Chronic activation of CB2 cannabinoid receptors in the hippocampus increases excitatory synaptic transmission

Jimok Kim, Yong Li

Research output: Contribution to journalArticle

47 Citations (Scopus)

Abstract

Key points: The effects of cannabinoids are primarily mediated by two types of cannabinoid receptors, CB1 receptors in the nervous system and CB2 receptors in the immune system.

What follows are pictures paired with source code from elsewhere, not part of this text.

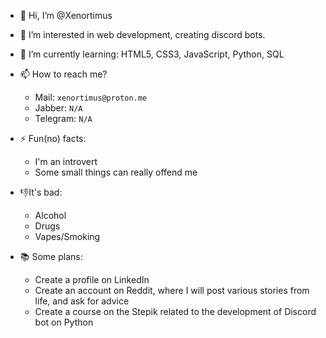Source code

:- 👋 Hi, I’m @Xenortimus
- 👀 I’m interested in web development, creating discord bots. 
- 🌱 I’m currently learning: HTML5, CSS3, JavaScript, Python, SQL
- 📫 How to reach me?
  - Mail: `xenortimus@proton.me`
  - Jabber: `N/A`
  - Telegram: `N/A`
  
- ⚡ Fun(no) facts:
  - I'm an introvert
  - Some small things can really offend me

- 👎It's bad:
  - Alcohol
  - Drugs
  - Vapes/Smoking

- 📚 Some plans:
  - Create a profile on LinkedIn
  - Create an account on Reddit, where I will post various stories from life, and ask for advice
  - Create a course on the Stepik related to the development of Discord bot on Python
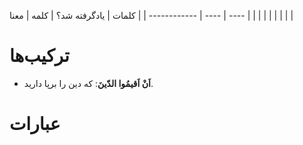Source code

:  کلمات
| یادگرفته شد؟ | کلمه | معنا |
| ------------ | ---- | ---- |
|              |      |      |
|              |      |      |

# ترکیب‌ها
- **اَنْ اَقیمُوا الدّینَ**: که دین را برپا دارید.
# عبارات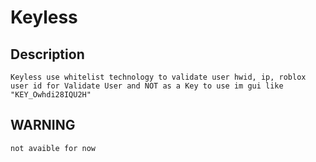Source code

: # Keyless
## Description
``Keyless use whitelist technology to validate user hwid, ip, roblox user id for Validate User and NOT as a Key to use im gui like "KEY_Owhdi28IQU2H"``
## WARNING
``not avaible for now``
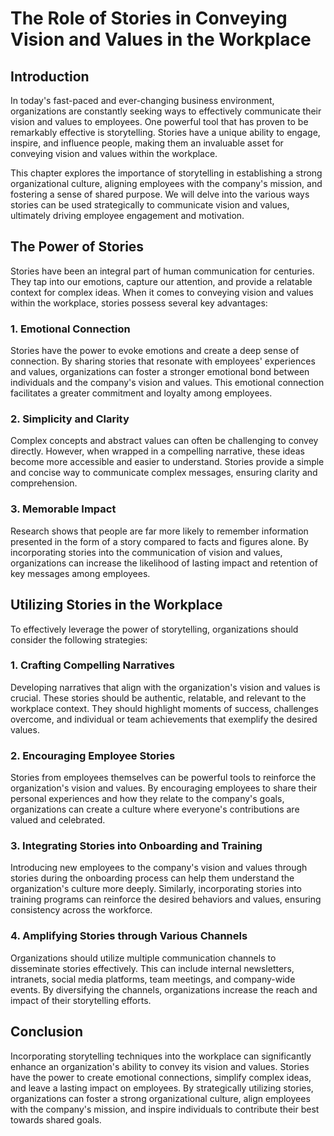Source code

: # The Role of Stories in Conveying Vision and Values in the Workplace

## Introduction

In today's fast-paced and ever-changing business environment, organizations are constantly seeking ways to effectively communicate their vision and values to employees. One powerful tool that has proven to be remarkably effective is storytelling. Stories have a unique ability to engage, inspire, and influence people, making them an invaluable asset for conveying vision and values within the workplace.

This chapter explores the importance of storytelling in establishing a strong organizational culture, aligning employees with the company's mission, and fostering a sense of shared purpose. We will delve into the various ways stories can be used strategically to communicate vision and values, ultimately driving employee engagement and motivation.

## The Power of Stories

Stories have been an integral part of human communication for centuries. They tap into our emotions, capture our attention, and provide a relatable context for complex ideas. When it comes to conveying vision and values within the workplace, stories possess several key advantages:

### 1\. Emotional Connection

Stories have the power to evoke emotions and create a deep sense of connection. By sharing stories that resonate with employees' experiences and values, organizations can foster a stronger emotional bond between individuals and the company's vision and values. This emotional connection facilitates a greater commitment and loyalty among employees.

### 2\. Simplicity and Clarity

Complex concepts and abstract values can often be challenging to convey directly. However, when wrapped in a compelling narrative, these ideas become more accessible and easier to understand. Stories provide a simple and concise way to communicate complex messages, ensuring clarity and comprehension.

### 3\. Memorable Impact

Research shows that people are far more likely to remember information presented in the form of a story compared to facts and figures alone. By incorporating stories into the communication of vision and values, organizations can increase the likelihood of lasting impact and retention of key messages among employees.

## Utilizing Stories in the Workplace

To effectively leverage the power of storytelling, organizations should consider the following strategies:

### 1\. Crafting Compelling Narratives

Developing narratives that align with the organization's vision and values is crucial. These stories should be authentic, relatable, and relevant to the workplace context. They should highlight moments of success, challenges overcome, and individual or team achievements that exemplify the desired values.

### 2\. Encouraging Employee Stories

Stories from employees themselves can be powerful tools to reinforce the organization's vision and values. By encouraging employees to share their personal experiences and how they relate to the company's goals, organizations can create a culture where everyone's contributions are valued and celebrated.

### 3\. Integrating Stories into Onboarding and Training

Introducing new employees to the company's vision and values through stories during the onboarding process can help them understand the organization's culture more deeply. Similarly, incorporating stories into training programs can reinforce the desired behaviors and values, ensuring consistency across the workforce.

### 4\. Amplifying Stories through Various Channels

Organizations should utilize multiple communication channels to disseminate stories effectively. This can include internal newsletters, intranets, social media platforms, team meetings, and company-wide events. By diversifying the channels, organizations increase the reach and impact of their storytelling efforts.

## Conclusion

Incorporating storytelling techniques into the workplace can significantly enhance an organization's ability to convey its vision and values. Stories have the power to create emotional connections, simplify complex ideas, and leave a lasting impact on employees. By strategically utilizing stories, organizations can foster a strong organizational culture, align employees with the company's mission, and inspire individuals to contribute their best towards shared goals.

Recent evidence indicates that CB2 receptors are also widely expressed in the brain and involved in neuropsychiatric functions, such as schizophrenia-like behaviours, anxiety, memory, vomiting and pain. The cellular mechanisms by which CB2 receptors regulate neuronal functions are unknown. We show that chronic activation of CB2 receptors in the hippocampus for 7-10 days increases excitatory synaptic transmission, whereas short-term activation of CB2 receptors has little effect on synaptic activity. This study reveals a novel role of CB2 receptors in the brain, which is clearly distinct from that of CB1 receptors, and thus, will help us to understand better the diverse effects of cannabinoids in the nervous system. The roles of CB1 cannabinoid receptors in regulating neuronal activity have been extensively characterized. Although early studies show that CB1 receptors are present in the nervous system and CB2 cannabinoid receptors are in the immune system, recent evidence indicates that CB2 receptors are also expressed in the brain. Activation or blockade of CB2 receptors in vivo induces neuropsychiatric effects, but the cellular mechanisms of CB2 receptor function are unclear. The aim of this study is to determine how activation of CB2 receptors present in the hippocampus regulates synaptic function. Here, we show that when organotypic cultures of rodent hippocampal slices were treated with a CB2 receptor agonist (JWH133 or GP1a) for 7-10 days, quantal glutamate release became more frequent and spine density was increased via extracellular signal-regulated kinases. Chronic intraperitoneal injection of JWH133 into mice also increased excitatory synaptic transmission. These effects were blocked by a CB2 receptor antagonist (SR144528) or absent from hippocampal slices of CB2 receptor knock-out mice. This study reveals a novel cellular function of CB2 cannabinoid receptors in the hippocampus and provides insights into how cannabinoid receptor subtypes diversify the roles of cannabinoids in the brain.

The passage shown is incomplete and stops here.